■ Task item ■
Transcribe the entries below exactly; leave every image out.

■ Information supplied ■
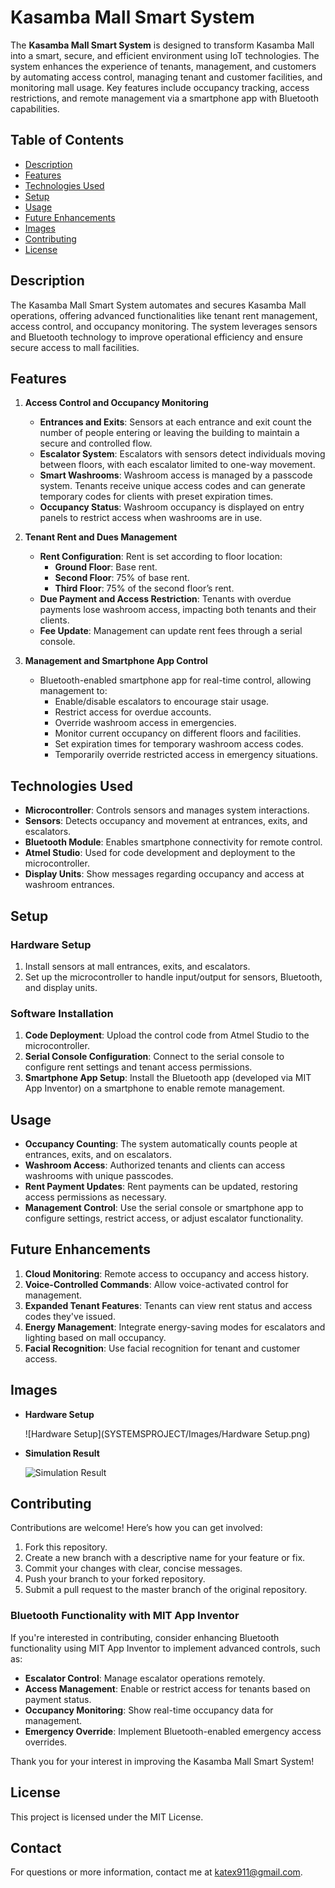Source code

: # Kasamba Mall Smart System

The **Kasamba Mall Smart System** is designed to transform Kasamba Mall into a smart, secure, and efficient environment using IoT technologies. The system enhances the experience of tenants, management, and customers by automating access control, managing tenant and customer facilities, and monitoring mall usage. Key features include occupancy tracking, access restrictions, and remote management via a smartphone app with Bluetooth capabilities.

## Table of Contents

- [Description](#description)
- [Features](#features)
- [Technologies Used](#technologies-used)
- [Setup](#setup)
- [Usage](#usage)
- [Future Enhancements](#future-enhancements)
- [Images](#images)
- [Contributing](#contributing)
- [License](#license)

## Description

The Kasamba Mall Smart System automates and secures Kasamba Mall operations, offering advanced functionalities like tenant rent management, access control, and occupancy monitoring. The system leverages sensors and Bluetooth technology to improve operational efficiency and ensure secure access to mall facilities.

## Features

1. **Access Control and Occupancy Monitoring**

   - **Entrances and Exits**: Sensors at each entrance and exit count the number of people entering or leaving the building to maintain a secure and controlled flow.
   - **Escalator System**: Escalators with sensors detect individuals moving between floors, with each escalator limited to one-way movement.
   - **Smart Washrooms**: Washroom access is managed by a passcode system. Tenants receive unique access codes and can generate temporary codes for clients with preset expiration times.
   - **Occupancy Status**: Washroom occupancy is displayed on entry panels to restrict access when washrooms are in use.

2. **Tenant Rent and Dues Management**

   - **Rent Configuration**: Rent is set according to floor location:
     - **Ground Floor**: Base rent.
     - **Second Floor**: 75% of base rent.
     - **Third Floor**: 75% of the second floor’s rent.
   - **Due Payment and Access Restriction**: Tenants with overdue payments lose washroom access, impacting both tenants and their clients.
   - **Fee Update**: Management can update rent fees through a serial console.

3. **Management and Smartphone App Control**
   - Bluetooth-enabled smartphone app for real-time control, allowing management to:
     - Enable/disable escalators to encourage stair usage.
     - Restrict access for overdue accounts.
     - Override washroom access in emergencies.
     - Monitor current occupancy on different floors and facilities.
     - Set expiration times for temporary washroom access codes.
     - Temporarily override restricted access in emergency situations.

## Technologies Used

- **Microcontroller**: Controls sensors and manages system interactions.
- **Sensors**: Detects occupancy and movement at entrances, exits, and escalators.
- **Bluetooth Module**: Enables smartphone connectivity for remote control.
- **Atmel Studio**: Used for code development and deployment to the microcontroller.
- **Display Units**: Show messages regarding occupancy and access at washroom entrances.

## Setup

### Hardware Setup

1. Install sensors at mall entrances, exits, and escalators.
2. Set up the microcontroller to handle input/output for sensors, Bluetooth, and display units.

### Software Installation

1. **Code Deployment**: Upload the control code from Atmel Studio to the microcontroller.
2. **Serial Console Configuration**: Connect to the serial console to configure rent settings and tenant access permissions.
3. **Smartphone App Setup**: Install the Bluetooth app (developed via MIT App Inventor) on a smartphone to enable remote management.

## Usage

- **Occupancy Counting**: The system automatically counts people at entrances, exits, and on escalators.
- **Washroom Access**: Authorized tenants and clients can access washrooms with unique passcodes.
- **Rent Payment Updates**: Rent payments can be updated, restoring access permissions as necessary.
- **Management Control**: Use the serial console or smartphone app to configure settings, restrict access, or adjust escalator functionality.

## Future Enhancements

1. **Cloud Monitoring**: Remote access to occupancy and access history.
2. **Voice-Controlled Commands**: Allow voice-activated control for management.
3. **Expanded Tenant Features**: Tenants can view rent status and access codes they've issued.
4. **Energy Management**: Integrate energy-saving modes for escalators and lighting based on mall occupancy.
5. **Facial Recognition**: Use facial recognition for tenant and customer access.

## Images

- **Hardware Setup**

  ![Hardware Setup](SYSTEMSPROJECT/Images/Hardware Setup.png)

- **Simulation Result**

  ![Simulation Result](SYSTEMSPROJECT/Images/Simulation_Result.png)

## Contributing

Contributions are welcome! Here’s how you can get involved:

1. Fork this repository.
2. Create a new branch with a descriptive name for your feature or fix.
3. Commit your changes with clear, concise messages.
4. Push your branch to your forked repository.
5. Submit a pull request to the master branch of the original repository.

### Bluetooth Functionality with MIT App Inventor

If you're interested in contributing, consider enhancing Bluetooth functionality using MIT App Inventor to implement advanced controls, such as:

- **Escalator Control**: Manage escalator operations remotely.
- **Access Management**: Enable or restrict access for tenants based on payment status.
- **Occupancy Monitoring**: Show real-time occupancy data for management.
- **Emergency Override**: Implement Bluetooth-enabled emergency access overrides.

Thank you for your interest in improving the Kasamba Mall Smart System!

## License

This project is licensed under the MIT License.

## Contact

For questions or more information, contact me at [katex911@gmail.com](mailto:katex911@gmail.com).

■ Result for this exercise ■
Source code

: # Kasamba Mall Smart System

The **Kasamba Mall Smart System** is designed to transform Kasamba Mall into a smart, secure, and efficient environment using IoT technologies. The system enhances the experience of tenants, management, and customers by automating access control, managing tenant and customer facilities, and monitoring mall usage. Key features include occupancy tracking, access restrictions, and remote management via a smartphone app with Bluetooth capabilities.

## Table of Contents

- [Description](#description)
- [Features](#features)
- [Technologies Used](#technologies-used)
- [Setup](#setup)
- [Usage](#usage)
- [Future Enhancements](#future-enhancements)
- [Images](#images)
- [Contributing](#contributing)
- [License](#license)

## Description

The Kasamba Mall Smart System automates and secures Kasamba Mall operations, offering advanced functionalities like tenant rent management, access control, and occupancy monitoring. The system leverages sensors and Bluetooth technology to improve operational efficiency and ensure secure access to mall facilities.

## Features

1. **Access Control and Occupancy Monitoring**

   - **Entrances and Exits**: Sensors at each entrance and exit count the number of people entering or leaving the building to maintain a secure and controlled flow.
   - **Escalator System**: Escalators with sensors detect individuals moving between floors, with each escalator limited to one-way movement.
   - **Smart Washrooms**: Washroom access is managed by a passcode system. Tenants receive unique access codes and can generate temporary codes for clients with preset expiration times.
   - **Occupancy Status**: Washroom occupancy is displayed on entry panels to restrict access when washrooms are in use.

2. **Tenant Rent and Dues Management**

   - **Rent Configuration**: Rent is set according to floor location:
     - **Ground Floor**: Base rent.
     - **Second Floor**: 75% of base rent.
     - **Third Floor**: 75% of the second floor’s rent.
   - **Due Payment and Access Restriction**: Tenants with overdue payments lose washroom access, impacting both tenants and their clients.
   - **Fee Update**: Management can update rent fees through a serial console.

3. **Management and Smartphone App Control**
   - Bluetooth-enabled smartphone app for real-time control, allowing management to:
     - Enable/disable escalators to encourage stair usage.
     - Restrict access for overdue accounts.
     - Override washroom access in emergencies.
     - Monitor current occupancy on different floors and facilities.
     - Set expiration times for temporary washroom access codes.
     - Temporarily override restricted access in emergency situations.

## Technologies Used

- **Microcontroller**: Controls sensors and manages system interactions.
- **Sensors**: Detects occupancy and movement at entrances, exits, and escalators.
- **Bluetooth Module**: Enables smartphone connectivity for remote control.
- **Atmel Studio**: Used for code development and deployment to the microcontroller.
- **Display Units**: Show messages regarding occupancy and access at washroom entrances.

## Setup

### Hardware Setup

1. Install sensors at mall entrances, exits, and escalators.
2. Set up the microcontroller to handle input/output for sensors, Bluetooth, and display units.

### Software Installation

1. **Code Deployment**: Upload the control code from Atmel Studio to the microcontroller.
2. **Serial Console Configuration**: Connect to the serial console to configure rent settings and tenant access permissions.
3. **Smartphone App Setup**: Install the Bluetooth app (developed via MIT App Inventor) on a smartphone to enable remote management.

## Usage

- **Occupancy Counting**: The system automatically counts people at entrances, exits, and on escalators.
- **Washroom Access**: Authorized tenants and clients can access washrooms with unique passcodes.
- **Rent Payment Updates**: Rent payments can be updated, restoring access permissions as necessary.
- **Management Control**: Use the serial console or smartphone app to configure settings, restrict access, or adjust escalator functionality.

## Future Enhancements

1. **Cloud Monitoring**: Remote access to occupancy and access history.
2. **Voice-Controlled Commands**: Allow voice-activated control for management.
3. **Expanded Tenant Features**: Tenants can view rent status and access codes they've issued.
4. **Energy Management**: Integrate energy-saving modes for escalators and lighting based on mall occupancy.
5. **Facial Recognition**: Use facial recognition for tenant and customer access.

## Images

- **Hardware Setup**

  ![Hardware Setup](SYSTEMSPROJECT/Images/Hardware Setup.png)

- **Simulation Result**

  ![Simulation Result](SYSTEMSPROJECT/Images/Simulation_Result.png)

## Contributing

Contributions are welcome! Here’s how you can get involved:

1. Fork this repository.
2. Create a new branch with a descriptive name for your feature or fix.
3. Commit your changes with clear, concise messages.
4. Push your branch to your forked repository.
5. Submit a pull request to the master branch of the original repository.

### Bluetooth Functionality with MIT App Inventor

If you're interested in contributing, consider enhancing Bluetooth functionality using MIT App Inventor to implement advanced controls, such as:

- **Escalator Control**: Manage escalator operations remotely.
- **Access Management**: Enable or restrict access for tenants based on payment status.
- **Occupancy Monitoring**: Show real-time occupancy data for management.
- **Emergency Override**: Implement Bluetooth-enabled emergency access overrides.

Thank you for your interest in improving the Kasamba Mall Smart System!

## License

This project is licensed under the MIT License.

## Contact

For questions or more information, contact me at [katex911@gmail.com](mailto:katex911@gmail.com).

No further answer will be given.